A lot of westerners consider the overthrow of the gang of 4 after the cultural revolution to be a betrayal of MLism, here's the CPC's evaluation 5 years later. Section 32 is relevant to the course they've been following since, the rest is background and justification.
Thanks for taking the time to get back to me. Yeah saying they had some setbacks is certainly correct. Whether you agree with his outcomes or not, I assume we agree that Mao was a vicious, mass-murdering dictator. I haven't heard such accusations about the gang of four (fantastic band by the way).
They just seem so... Capitalist to me. It's amazing how many Chinese dirt farmers were lifted from poverty for sure. But they have all these seemingly unregulated huge corporations. There are over 400 individual billionaires in China which I think would be appalling to Marx or Lenin. But this is socialism with Chinese characteristics as you said so maybe that's all part of that description?
Anyway, I know I used a lot of weasel words there and that's because I don't know that much about China. I've become good friends with someone who lived in Shanghai for years and traveled through the country in that time. He's been educating me.
I haven't read much on the subject, but from what I understand, similar to the way the landlords were liquidated, during the cultural revolution it wasn't Mao going "kill these people" so much as the party telling villages "Set up courts and try the , we'll support whatever punishments you deem necessary. Here's why this is needed, these are some punishments we've seen effective at achieving the desired result" and they did.
Giving this kind of autonomy to the locals tends to result in people using the system to settle old scores or get promotions, especially when the scope was expanded to potentially target anyone during the cultural revolution. Similar mechanisms resulted in "Stalin's" terror.
As far as I can gather, Mao was a great revolutionary but a garbage administrator who probably would be remembered like Lenin if he died in the late 50s.
I'm glad we're kind of on the same page about Mao. What do you think about the rest of my comment though? Modern China seems like a capitalist country in a communist hat to me. Which comes back to the beginning of the debate about the US giving away all its production to a ML nation.

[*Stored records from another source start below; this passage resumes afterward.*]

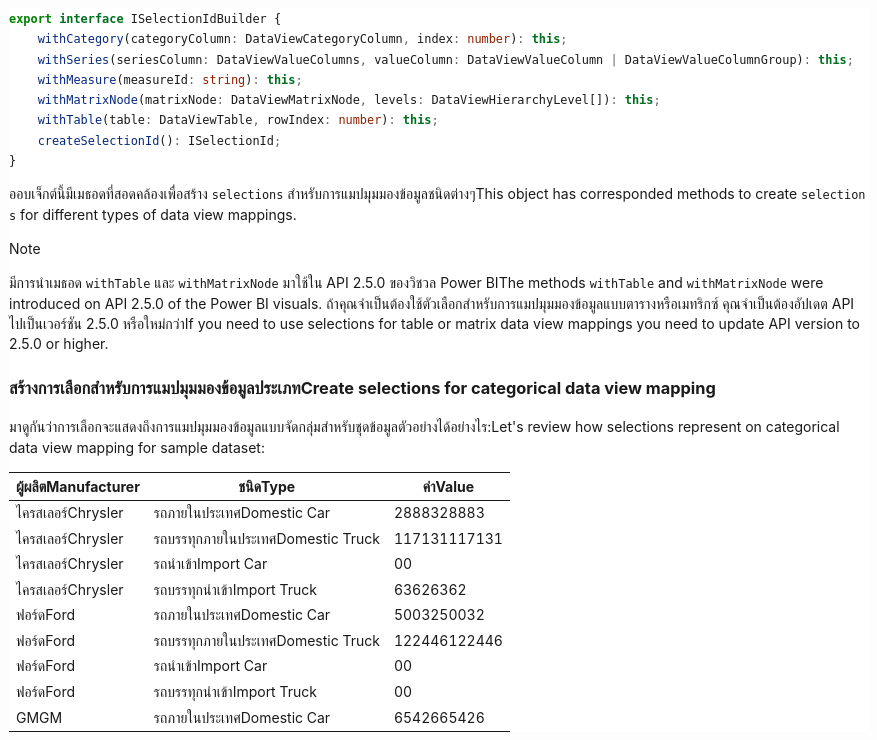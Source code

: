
 ```typescript
export interface ISelectionIdBuilder {
    withCategory(categoryColumn: DataViewCategoryColumn, index: number): this;
    withSeries(seriesColumn: DataViewValueColumns, valueColumn: DataViewValueColumn | DataViewValueColumnGroup): this;
    withMeasure(measureId: string): this;
    withMatrixNode(matrixNode: DataViewMatrixNode, levels: DataViewHierarchyLevel[]): this;
    withTable(table: DataViewTable, rowIndex: number): this;
    createSelectionId(): ISelectionId;
}
```

<span data-ttu-id="9aeac-119">ออบเจ็กต์นี้มีเมธอดที่สอดคล้องเพื่อสร้าง `selections` สำหรับการแมปมุมมองข้อมูลชนิดต่างๆ</span><span class="sxs-lookup"><span data-stu-id="9aeac-119">This object has corresponded methods to create `selections` for different types of data view mappings.</span></span>

> [!NOTE]
> <span data-ttu-id="9aeac-120">มีการนำเมธอด `withTable` และ `withMatrixNode` มาใช้ใน API 2.5.0 ของวิชวล Power BI</span><span class="sxs-lookup"><span data-stu-id="9aeac-120">The methods `withTable` and `withMatrixNode` were introduced on API 2.5.0 of the Power BI visuals.</span></span>
> <span data-ttu-id="9aeac-121">ถ้าคุณจำเป็นต้องใช้ตัวเลือกสำหรับการแมปมุมมองข้อมูลแบบตารางหรือเมทริกซ์ คุณจำเป็นต้องอัปเดต API ไปเป็นเวอร์ชัน 2.5.0 หรือใหม่กว่า</span><span class="sxs-lookup"><span data-stu-id="9aeac-121">If you need to use selections for table or matrix data view mappings you need to update API version to 2.5.0 or higher.</span></span>

### <a name="create-selections-for-categorical-data-view-mapping"></a><span data-ttu-id="9aeac-122">สร้างการเลือกสำหรับการแมปมุมมองข้อมูลประเภท</span><span class="sxs-lookup"><span data-stu-id="9aeac-122">Create selections for categorical data view mapping</span></span>

<span data-ttu-id="9aeac-123">มาดูกันว่าการเลือกจะแสดงถึงการแมปมุมมองข้อมูลแบบจัดกลุ่มสำหรับชุดข้อมูลตัวอย่างได้อย่างไร:</span><span class="sxs-lookup"><span data-stu-id="9aeac-123">Let's review how selections represent on categorical data view mapping for sample dataset:</span></span>

| <span data-ttu-id="9aeac-124">ผู้ผลิต</span><span class="sxs-lookup"><span data-stu-id="9aeac-124">Manufacturer</span></span> | <span data-ttu-id="9aeac-125">ชนิด</span><span class="sxs-lookup"><span data-stu-id="9aeac-125">Type</span></span> | <span data-ttu-id="9aeac-126">ค่า</span><span class="sxs-lookup"><span data-stu-id="9aeac-126">Value</span></span> |
| - | - | - |
| <span data-ttu-id="9aeac-127">ไครสเลอร์</span><span class="sxs-lookup"><span data-stu-id="9aeac-127">Chrysler</span></span> | <span data-ttu-id="9aeac-128">รถภายในประเทศ</span><span class="sxs-lookup"><span data-stu-id="9aeac-128">Domestic Car</span></span> | <span data-ttu-id="9aeac-129">28883</span><span class="sxs-lookup"><span data-stu-id="9aeac-129">28883</span></span> |
| <span data-ttu-id="9aeac-130">ไครสเลอร์</span><span class="sxs-lookup"><span data-stu-id="9aeac-130">Chrysler</span></span> | <span data-ttu-id="9aeac-131">รถบรรทุกภายในประเทศ</span><span class="sxs-lookup"><span data-stu-id="9aeac-131">Domestic Truck</span></span> | <span data-ttu-id="9aeac-132">117131</span><span class="sxs-lookup"><span data-stu-id="9aeac-132">117131</span></span> |
| <span data-ttu-id="9aeac-133">ไครสเลอร์</span><span class="sxs-lookup"><span data-stu-id="9aeac-133">Chrysler</span></span> | <span data-ttu-id="9aeac-134">รถนำเข้า</span><span class="sxs-lookup"><span data-stu-id="9aeac-134">Import Car</span></span> | <span data-ttu-id="9aeac-135">0</span><span class="sxs-lookup"><span data-stu-id="9aeac-135">0</span></span> |
| <span data-ttu-id="9aeac-136">ไครสเลอร์</span><span class="sxs-lookup"><span data-stu-id="9aeac-136">Chrysler</span></span> | <span data-ttu-id="9aeac-137">รถบรรทุกนำเข้า</span><span class="sxs-lookup"><span data-stu-id="9aeac-137">Import Truck</span></span> | <span data-ttu-id="9aeac-138">6362</span><span class="sxs-lookup"><span data-stu-id="9aeac-138">6362</span></span> |
| <span data-ttu-id="9aeac-139">ฟอร์ด</span><span class="sxs-lookup"><span data-stu-id="9aeac-139">Ford</span></span> | <span data-ttu-id="9aeac-140">รถภายในประเทศ</span><span class="sxs-lookup"><span data-stu-id="9aeac-140">Domestic Car</span></span> | <span data-ttu-id="9aeac-141">50032</span><span class="sxs-lookup"><span data-stu-id="9aeac-141">50032</span></span> |
| <span data-ttu-id="9aeac-142">ฟอร์ด</span><span class="sxs-lookup"><span data-stu-id="9aeac-142">Ford</span></span> | <span data-ttu-id="9aeac-143">รถบรรทุกภายในประเทศ</span><span class="sxs-lookup"><span data-stu-id="9aeac-143">Domestic Truck</span></span> | <span data-ttu-id="9aeac-144">122446</span><span class="sxs-lookup"><span data-stu-id="9aeac-144">122446</span></span> |
| <span data-ttu-id="9aeac-145">ฟอร์ด</span><span class="sxs-lookup"><span data-stu-id="9aeac-145">Ford</span></span> | <span data-ttu-id="9aeac-146">รถนำเข้า</span><span class="sxs-lookup"><span data-stu-id="9aeac-146">Import Car</span></span> | <span data-ttu-id="9aeac-147">0</span><span class="sxs-lookup"><span data-stu-id="9aeac-147">0</span></span> |
| <span data-ttu-id="9aeac-148">ฟอร์ด</span><span class="sxs-lookup"><span data-stu-id="9aeac-148">Ford</span></span> | <span data-ttu-id="9aeac-149">รถบรรทุกนำเข้า</span><span class="sxs-lookup"><span data-stu-id="9aeac-149">Import Truck</span></span> | <span data-ttu-id="9aeac-150">0</span><span class="sxs-lookup"><span data-stu-id="9aeac-150">0</span></span> |
| <span data-ttu-id="9aeac-151">GM</span><span class="sxs-lookup"><span data-stu-id="9aeac-151">GM</span></span> | <span data-ttu-id="9aeac-152">รถภายในประเทศ</span><span class="sxs-lookup"><span data-stu-id="9aeac-152">Domestic Car</span></span> | <span data-ttu-id="9aeac-153">65426</span><span class="sxs-lookup"><span data-stu-id="9aeac-153">65426</span></span> |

Don't get me wrong, I very much wish America didn't offshore everything. If they hadn't, it would be good for inequality and better for the climate.
I don't know enough on the subject to make any strong claims, but actions since the Hu Jintao era seem somewhat consistent with the "bird cage economy" idea where capitalism exists within specific bounds as a tool to develop the means of production and the capitalist class is subservient to the state rather than the other way around.
Why would you expect a capitalist country whose ruling class believe they can insulate themselves from the effects of climate change be better on the climate than a socialist country with 5x more people whose breadbasket is in danger?
I'd never heard of the bird cage economy idea, I'll definitely look into it.
Sure, the offshoring was all but inevitable due to capitalism. I'm just wishing pointlessly.
China is doing great on renewables and bringing prices down for the world. At least until the ridiculous tariffs start up.
Would you DM me if your Chinese friend recommends any english-language works?
I would. I'll ask him. But he's not much of a reader. He was there teaching art. What kind of books are you looking for?
Oh and he's American. He just moved to Shanghai for about three years to teach. His Mandarin is decent but not fantastic. But what can I say, I don't speak a word of it myself.
History, politics, anything that would help understand modern China really.